Валик не позволил выставить себя кретином. Он задрал подбородок и выпятил грудь. Гоголем обошел[3]
вокруг самурая. Он признал, что шутники проделали блестящую работу. Манекен был как живой. В опущенной руке сжимал точную копию короткого меча сето. И надо же, был одет по всей исторической строгости, в соответствии с эпохой Гэмпэй. Настоящий такой костюм стоил бы баснословных денег! Единственный минус: доспехи совсем износились, сгнили шелковые шнурки, проржавели металлические пластины. Из-под наплечников вырос… что это? Бамбук? Да, ростки бамбука. Они же пробили ржавый нагрудник.«Ведь его будто срисовали с обложки моей книги, – подумал Валик. – Тот же рогатый шлем кабуто с назатыльником, та же маска мэнгу, только все очень древнее…»

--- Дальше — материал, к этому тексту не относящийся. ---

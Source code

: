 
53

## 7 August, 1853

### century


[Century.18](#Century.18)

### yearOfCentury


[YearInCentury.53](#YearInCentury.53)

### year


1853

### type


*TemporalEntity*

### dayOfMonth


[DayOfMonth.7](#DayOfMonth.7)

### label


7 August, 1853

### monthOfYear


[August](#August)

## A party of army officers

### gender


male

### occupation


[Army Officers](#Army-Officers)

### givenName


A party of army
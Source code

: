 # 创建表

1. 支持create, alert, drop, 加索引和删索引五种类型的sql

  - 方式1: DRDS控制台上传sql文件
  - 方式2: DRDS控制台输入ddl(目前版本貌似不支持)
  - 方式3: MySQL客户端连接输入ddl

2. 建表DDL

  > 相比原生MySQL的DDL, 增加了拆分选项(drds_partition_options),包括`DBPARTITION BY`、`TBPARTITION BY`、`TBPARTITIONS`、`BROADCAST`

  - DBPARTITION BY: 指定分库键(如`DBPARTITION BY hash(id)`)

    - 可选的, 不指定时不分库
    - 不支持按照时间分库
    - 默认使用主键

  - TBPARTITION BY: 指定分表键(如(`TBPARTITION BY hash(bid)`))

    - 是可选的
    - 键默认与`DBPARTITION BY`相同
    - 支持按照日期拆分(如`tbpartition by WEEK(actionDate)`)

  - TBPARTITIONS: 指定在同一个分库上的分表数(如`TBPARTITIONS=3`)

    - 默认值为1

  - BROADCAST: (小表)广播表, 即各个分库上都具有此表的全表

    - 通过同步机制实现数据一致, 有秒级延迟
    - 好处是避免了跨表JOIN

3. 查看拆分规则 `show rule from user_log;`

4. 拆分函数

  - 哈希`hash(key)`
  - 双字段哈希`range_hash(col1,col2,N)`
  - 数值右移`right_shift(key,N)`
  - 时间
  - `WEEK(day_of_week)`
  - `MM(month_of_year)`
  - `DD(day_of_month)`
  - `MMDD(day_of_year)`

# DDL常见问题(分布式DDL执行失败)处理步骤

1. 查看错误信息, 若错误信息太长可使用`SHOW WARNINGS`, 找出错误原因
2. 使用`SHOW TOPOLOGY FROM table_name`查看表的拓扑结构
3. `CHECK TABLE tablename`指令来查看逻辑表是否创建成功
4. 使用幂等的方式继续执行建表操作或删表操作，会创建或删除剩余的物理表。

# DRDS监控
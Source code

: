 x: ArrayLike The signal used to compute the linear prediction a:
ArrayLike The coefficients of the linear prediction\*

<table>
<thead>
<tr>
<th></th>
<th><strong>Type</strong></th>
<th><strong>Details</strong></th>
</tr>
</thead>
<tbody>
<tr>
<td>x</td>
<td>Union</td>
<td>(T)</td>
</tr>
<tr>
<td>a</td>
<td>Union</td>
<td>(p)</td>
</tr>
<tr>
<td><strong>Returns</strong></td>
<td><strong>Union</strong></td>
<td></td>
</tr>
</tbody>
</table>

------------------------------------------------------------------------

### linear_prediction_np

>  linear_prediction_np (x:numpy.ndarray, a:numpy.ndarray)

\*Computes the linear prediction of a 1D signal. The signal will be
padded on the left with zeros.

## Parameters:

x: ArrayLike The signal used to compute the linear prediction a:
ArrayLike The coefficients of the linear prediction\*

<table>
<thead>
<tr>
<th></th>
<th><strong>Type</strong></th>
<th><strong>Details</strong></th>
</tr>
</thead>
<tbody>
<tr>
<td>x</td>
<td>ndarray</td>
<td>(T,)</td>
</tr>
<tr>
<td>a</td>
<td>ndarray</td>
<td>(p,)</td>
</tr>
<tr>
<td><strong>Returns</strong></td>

Предполагаемые шутники вылетели из головы Валика. Он всматривался в темное пространство между верхним краем жутковатой маски и нижним краем шлема, но не видел лица «манекена» – лишь темноту и пару бамбуковых прутиков, торчащих из щели.
– Коннитива, – сказал Валик, что по-японски значило «здравствуй, ржавое пугало, я тебя совсем не боюсь». Иллюстрируя сказанное, он постучал кулаком по нагруднику. В ответ в темноте над маской загорелись белым огнем плошки глазищ. Заскрежетав, самурай взмахнул мечом.
Физрук из балябинской средней школы был бы поражен, увидь он, какую скорость умеет развивать не самый его одаренный ученик. Одна беда: бежал Валик в глубь зала, то есть в тупик. Там он и замер, прижавшись спиной к музейной витрине и тяжело дыша.
Самурай наступал, неуклюже переставляя ноги. Медленно, но неотвратимо. Железная перчатка скрипела на рукояти меча, загнутое лезвие резало воздух. Терлись друг о друга пластины доспехов – хуже звука Валик не слыхал.
«Зомби, – подумал Валик. – Зомби-самурай!»
Расстояние между рогатым японским воином и школьником из поселка Балябино сокращалось.
– Теть Шур! – заверещал Валик. Самурай вырос над ним во весь свой немалый рост. Рука с сето начала подниматься.
«Если тебе страшно, – как-то сказал ему папа, – просто расслабься и посчитай до трех».
Валик не успел бы и до одного с четвертью посчитать. И расслабляться не стал. Он поднырнул под железную руку. Меч ударил по витрине, осколки стекла зазвенели о латы. Лезвие запуталось в стопятидесятилетнем платье невесты. Самурай выдернул его и рубанул не глядя. Соседняя витрина осыпалась, период энеолита[4]
смешался с ранним средневековьем в общую груду камня, бронзы и бересты.Валик на четвереньках драпал к выходу, цепляясь за половицы и полосы тусклого света, падающего из окон. Свет покидал помещение. Перед глазами все прыгало: горшки, репродуктор военного времени, рунный камень. На фиг Японию! Лучше изучать варягов!
Добравшись до середины зала, Валик обернулся.
Хрясь! Меч разбил витрину с монетами. Хрясь! Приказала долго жить витрина с образцами ручного ткачества. Самурай шагал, круша все на своем пути. Топорщились ростки бамбука, развевалась подранная накидка, яростно кривлялась маска мэнгу.
Засмотревшись на зомби, Валик поскользнулся и упал. Он успел мысленно попрощаться с папой, мамой и мальчиком, который пучил глаза и так любил слушать его истории.
Меч сето взмыл к потолку…
Самурай застыл.
Глаза погасли.
Вспыхнули.
Быстро заморгали, как линзы неисправного светофора. В сумерках очертания ужасного зомби исказились, поплыли куда-то вверх. Доспехи обратились в дымок. И самурай растаял на глазах мальчика.
«Я живой! – подумал Валик, щупая себя. Ноги и руки были на месте, и голова там же. – Живой и здоровый!»